Supplied information →
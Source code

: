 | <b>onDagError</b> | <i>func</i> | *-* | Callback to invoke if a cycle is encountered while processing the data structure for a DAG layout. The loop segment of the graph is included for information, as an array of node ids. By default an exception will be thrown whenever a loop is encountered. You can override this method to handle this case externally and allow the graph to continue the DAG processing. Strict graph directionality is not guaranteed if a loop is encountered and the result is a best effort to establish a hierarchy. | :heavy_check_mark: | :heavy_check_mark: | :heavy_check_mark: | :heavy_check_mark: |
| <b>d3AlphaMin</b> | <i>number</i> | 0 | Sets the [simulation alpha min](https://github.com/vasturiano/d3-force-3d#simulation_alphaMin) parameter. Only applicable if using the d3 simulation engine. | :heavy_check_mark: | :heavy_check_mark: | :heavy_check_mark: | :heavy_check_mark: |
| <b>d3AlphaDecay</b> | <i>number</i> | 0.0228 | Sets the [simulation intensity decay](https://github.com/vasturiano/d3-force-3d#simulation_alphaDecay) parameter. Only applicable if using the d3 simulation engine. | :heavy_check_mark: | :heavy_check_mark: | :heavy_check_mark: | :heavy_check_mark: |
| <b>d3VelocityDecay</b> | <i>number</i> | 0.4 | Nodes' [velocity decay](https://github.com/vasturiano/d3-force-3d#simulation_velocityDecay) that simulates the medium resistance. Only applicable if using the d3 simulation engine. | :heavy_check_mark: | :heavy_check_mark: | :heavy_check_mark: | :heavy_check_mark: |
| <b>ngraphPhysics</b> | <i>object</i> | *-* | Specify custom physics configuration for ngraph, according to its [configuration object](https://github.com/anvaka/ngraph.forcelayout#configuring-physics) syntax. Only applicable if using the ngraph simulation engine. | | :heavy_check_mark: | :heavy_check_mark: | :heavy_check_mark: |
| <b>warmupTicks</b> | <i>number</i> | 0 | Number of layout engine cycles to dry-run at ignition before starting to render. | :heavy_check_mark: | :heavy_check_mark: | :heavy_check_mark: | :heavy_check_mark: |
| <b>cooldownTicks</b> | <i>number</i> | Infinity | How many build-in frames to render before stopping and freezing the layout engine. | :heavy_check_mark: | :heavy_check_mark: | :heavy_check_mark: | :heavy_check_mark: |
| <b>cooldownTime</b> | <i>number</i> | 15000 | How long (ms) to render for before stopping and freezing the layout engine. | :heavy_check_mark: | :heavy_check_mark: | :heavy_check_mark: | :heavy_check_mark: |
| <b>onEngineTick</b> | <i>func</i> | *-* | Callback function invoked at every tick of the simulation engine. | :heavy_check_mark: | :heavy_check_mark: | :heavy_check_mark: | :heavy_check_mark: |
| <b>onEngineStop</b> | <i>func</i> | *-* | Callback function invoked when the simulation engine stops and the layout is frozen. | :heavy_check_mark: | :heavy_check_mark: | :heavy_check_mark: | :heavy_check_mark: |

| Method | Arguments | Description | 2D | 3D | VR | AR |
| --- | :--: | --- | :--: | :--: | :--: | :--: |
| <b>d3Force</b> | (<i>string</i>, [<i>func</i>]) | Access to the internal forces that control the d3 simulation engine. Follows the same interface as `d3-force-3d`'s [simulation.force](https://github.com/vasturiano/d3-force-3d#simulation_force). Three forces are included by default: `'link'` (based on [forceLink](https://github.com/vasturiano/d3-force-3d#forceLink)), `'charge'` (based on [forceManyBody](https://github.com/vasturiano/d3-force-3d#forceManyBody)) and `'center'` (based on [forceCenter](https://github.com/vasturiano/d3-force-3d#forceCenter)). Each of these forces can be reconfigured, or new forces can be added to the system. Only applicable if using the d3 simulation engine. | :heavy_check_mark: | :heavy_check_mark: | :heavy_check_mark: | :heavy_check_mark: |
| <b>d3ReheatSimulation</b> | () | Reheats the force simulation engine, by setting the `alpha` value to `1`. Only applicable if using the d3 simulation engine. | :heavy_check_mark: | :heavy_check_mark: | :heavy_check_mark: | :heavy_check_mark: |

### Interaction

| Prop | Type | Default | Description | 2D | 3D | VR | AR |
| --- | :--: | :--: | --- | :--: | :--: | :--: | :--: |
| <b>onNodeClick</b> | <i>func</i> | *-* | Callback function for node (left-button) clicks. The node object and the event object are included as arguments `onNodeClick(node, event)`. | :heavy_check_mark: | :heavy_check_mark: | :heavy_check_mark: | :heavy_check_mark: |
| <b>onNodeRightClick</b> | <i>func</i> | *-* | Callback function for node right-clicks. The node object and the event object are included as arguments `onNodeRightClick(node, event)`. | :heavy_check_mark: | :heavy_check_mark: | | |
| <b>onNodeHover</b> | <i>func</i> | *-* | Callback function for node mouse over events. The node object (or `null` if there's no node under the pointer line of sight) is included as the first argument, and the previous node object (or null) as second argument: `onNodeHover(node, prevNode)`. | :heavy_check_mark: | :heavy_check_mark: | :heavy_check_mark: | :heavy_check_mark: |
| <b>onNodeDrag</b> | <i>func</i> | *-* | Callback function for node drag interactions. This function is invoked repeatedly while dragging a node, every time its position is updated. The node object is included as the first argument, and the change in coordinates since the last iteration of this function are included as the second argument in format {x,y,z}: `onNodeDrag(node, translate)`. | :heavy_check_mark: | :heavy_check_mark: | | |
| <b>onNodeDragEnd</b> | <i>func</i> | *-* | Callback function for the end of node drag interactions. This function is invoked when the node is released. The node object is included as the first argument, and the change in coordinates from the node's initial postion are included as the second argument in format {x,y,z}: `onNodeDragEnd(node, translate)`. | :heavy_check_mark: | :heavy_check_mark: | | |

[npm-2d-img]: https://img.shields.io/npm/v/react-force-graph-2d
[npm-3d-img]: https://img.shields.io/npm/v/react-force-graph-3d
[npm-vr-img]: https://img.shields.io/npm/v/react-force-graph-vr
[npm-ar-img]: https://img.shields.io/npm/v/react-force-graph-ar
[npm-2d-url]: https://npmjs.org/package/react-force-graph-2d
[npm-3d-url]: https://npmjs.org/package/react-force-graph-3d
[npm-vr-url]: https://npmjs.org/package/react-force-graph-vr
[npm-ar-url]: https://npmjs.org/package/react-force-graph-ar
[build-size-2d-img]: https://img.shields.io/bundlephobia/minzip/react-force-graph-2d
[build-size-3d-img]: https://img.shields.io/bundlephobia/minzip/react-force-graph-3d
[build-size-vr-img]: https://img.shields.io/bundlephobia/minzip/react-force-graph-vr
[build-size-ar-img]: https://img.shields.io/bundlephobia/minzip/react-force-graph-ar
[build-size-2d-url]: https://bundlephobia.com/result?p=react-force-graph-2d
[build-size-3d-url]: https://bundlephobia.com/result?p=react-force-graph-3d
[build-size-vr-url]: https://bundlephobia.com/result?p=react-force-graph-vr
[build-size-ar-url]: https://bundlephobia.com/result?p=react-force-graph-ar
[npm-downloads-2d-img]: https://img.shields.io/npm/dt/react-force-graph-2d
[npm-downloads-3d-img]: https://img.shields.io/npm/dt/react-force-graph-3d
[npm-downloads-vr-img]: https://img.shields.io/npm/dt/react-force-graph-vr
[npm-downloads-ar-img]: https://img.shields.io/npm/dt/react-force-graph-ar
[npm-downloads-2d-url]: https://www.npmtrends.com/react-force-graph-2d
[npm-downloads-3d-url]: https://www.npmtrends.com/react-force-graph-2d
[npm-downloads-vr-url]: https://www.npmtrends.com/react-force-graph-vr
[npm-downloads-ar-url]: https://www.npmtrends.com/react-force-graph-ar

Task goal → Among the lines above, which ones hold the string "bundlephobia"? Show them.

Answer →
[build-size-2d-img]: https://img.shields.io/bundlephobia/minzip/react-force-graph-2d
[build-size-3d-img]: https://img.shields.io/bundlephobia/minzip/react-force-graph-3d
[build-size-vr-img]: https://img.shields.io/bundlephobia/minzip/react-force-graph-vr
[build-size-ar-img]: https://img.shields.io/bundlephobia/minzip/react-force-graph-ar
[build-size-2d-url]: https://bundlephobia.com/result?p=react-force-graph-2d
[build-size-3d-url]: https://bundlephobia.com/result?p=react-force-graph-3d
[build-size-vr-url]: https://bundlephobia.com/result?p=react-force-graph-vr
[build-size-ar-url]: https://bundlephobia.com/result?p=react-force-graph-ar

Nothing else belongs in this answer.